Silk’s Post #67 — Like my 5writer friends, and apparently many other bloggers I read, I’m not big on New Year’s resolutions. And yet here we all are making lists that we take pains to describe as “not resolutions.”
I think this whole concept of a picking a random day – January first – to represent a kind of annual life re-set button must be pretty powerful. The urge to look in the mirror, critique ourselves, and vow to change what we aren’t satisfied with (there’s always something, isn’t there?) seems to be built in to our DNA. I think we all long for renewal of the spirit, a fresh start.
You might suppose we’re just following traditions established by a thousands-of-years-old agrarian calendar.
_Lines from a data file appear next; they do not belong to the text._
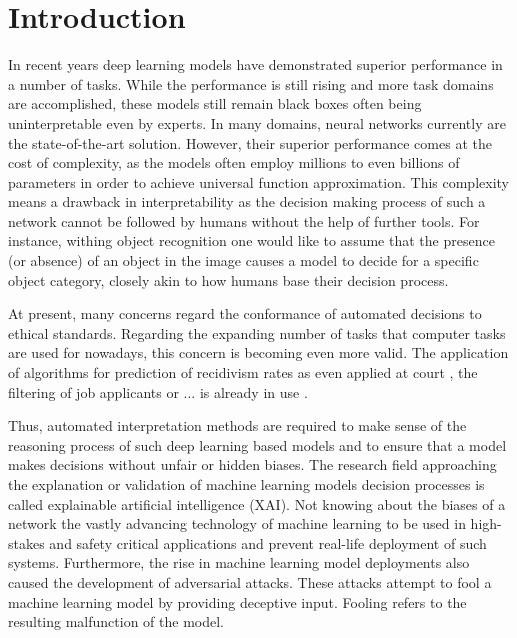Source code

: \section{Introduction}
\label{sec:introduction}

In recent years deep learning models have demonstrated superior performance in a number of tasks. While the performance is still rising and more task domains are accomplished, these models still remain black boxes often being uninterpretable even by experts. 
In many domains, neural networks currently are the state-of-the-art solution. However, their superior performance comes at the cost of complexity, as the models often employ millions to even billions of parameters in order to achieve universal function approximation. This complexity means a drawback in interpretability as the decision making process of such a network cannot be followed by humans without the help of further tools. For instance, withing object recognition one would like to assume that the presence (or absence) of an object in the image causes a model to decide for a specific object category, closely akin to how humans base their decision process. 

At present, many concerns regard the conformance of automated decisions to ethical standards. Regarding the expanding number of tasks that computer tasks are used for nowadays, this concern is becoming even more valid. The application of algorithms for prediction of recidivism rates as even applied at court \cite{chouldechova2017fair}, the filtering of job applicants or ... is already in use \cite{lipton2018mythos}. 




Thus, automated interpretation methods are required to make sense of the reasoning process of such deep learning based models and to ensure that a model makes decisions without unfair or hidden biases. 
The research field approaching the explanation or validation of machine learning models decision processes is called explainable artificial intelligence (XAI).
Not knowing about the biases of a network the vastly advancing technology of machine learning to be used in high-stakes and safety critical applications and prevent real-life deployment of such systems. 
Furthermore, the rise in machine learning model deployments also caused the development of adversarial attacks. These attacks attempt to fool a machine learning model by providing deceptive input. Fooling refers to the resulting malfunction of the model. 

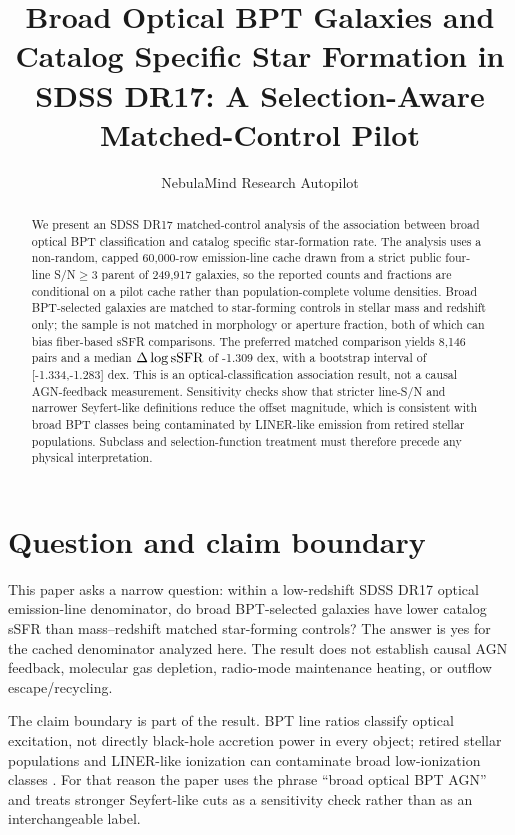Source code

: \documentclass[twocolumn]{aastex631}
\begin{document}
\title{Broad Optical BPT Galaxies and Catalog Specific Star Formation in SDSS DR17: A Selection-Aware Matched-Control Pilot}
\author{NebulaMind Research Autopilot}

\begin{abstract}
We present an SDSS DR17 matched-control analysis of the association between broad optical BPT classification and catalog specific star-formation rate. The analysis uses a non-random, capped 60,000-row emission-line cache drawn from a strict public four-line S/N$\geq3$ parent of 249,917 galaxies, so the reported counts and fractions are conditional on a pilot cache rather than population-complete volume densities. Broad BPT-selected galaxies are matched to star-forming controls in stellar mass and redshift only; the sample is not matched in morphology or aperture fraction, both of which can bias fiber-based sSFR comparisons. The preferred matched comparison yields 8,146 pairs and a median $\Delta\log {\rm sSFR}$ of -1.309 dex, with a bootstrap interval of [-1.334,-1.283] dex. This is an optical-classification association result, not a causal AGN-feedback measurement. Sensitivity checks show that stricter line-S/N and narrower Seyfert-like definitions reduce the offset magnitude, which is consistent with broad BPT classes being contaminated by LINER-like emission from retired stellar populations. Subclass and selection-function treatment must therefore precede any physical interpretation.
\end{abstract}


\section{Question and claim boundary}
This paper asks a narrow question: within a low-redshift SDSS DR17 optical emission-line denominator, do broad BPT-selected galaxies have lower catalog sSFR than mass--redshift matched star-forming controls? The answer is yes for the cached denominator analyzed here. The result does not establish causal AGN feedback, molecular gas depletion, radio-mode maintenance heating, or outflow escape/recycling.

The claim boundary is part of the result. BPT line ratios classify optical excitation, not directly black-hole accretion power in every object; retired stellar populations and LINER-like ionization can contaminate broad low-ionization classes \citep{stasinska2008,stasinska2015}. For that reason the paper uses the phrase ``broad optical BPT AGN'' and treats stronger Seyfert-like cuts as a sensitivity check rather than as an interchangeable label.
\end{document}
A ritual to chase the shadows from a long winter’s night. If that were the case, though, we’d start the “new year” on the day after winter solstice, when lifegiving daylight hours begin to lengthen again, by a few minutes each dawn. But I think there’s something more going on here.
The universe may run on in an endless cycle, but people do not. Our time on Earth is finite, and perhaps that’s taught us to measure things. One of the first things we teach children is how to tell time. After all, we only have so much of it, and the only thing we really have control of in this world is how we spend it.
Maybe that’s why so many New Year’s resolutions evaporate so quickly. We make wish lists of ideals with a sense of wild optimism about what we can change through sheer willpower. “Love is all you need” is a beautiful truth, but it doesn’t really help you lose weight. Believe me. If it did, there would be a lot more svelte women.
Everything we achieve has a cost, and the only real currency we have in life to pay for these things is time, attention and energy. These are in our control, if we’re lucky. Other things, not so much. We pay attention. We spend time. We expend energy. But they’re all finite – we have only so much of them. Every year I become more aware of this.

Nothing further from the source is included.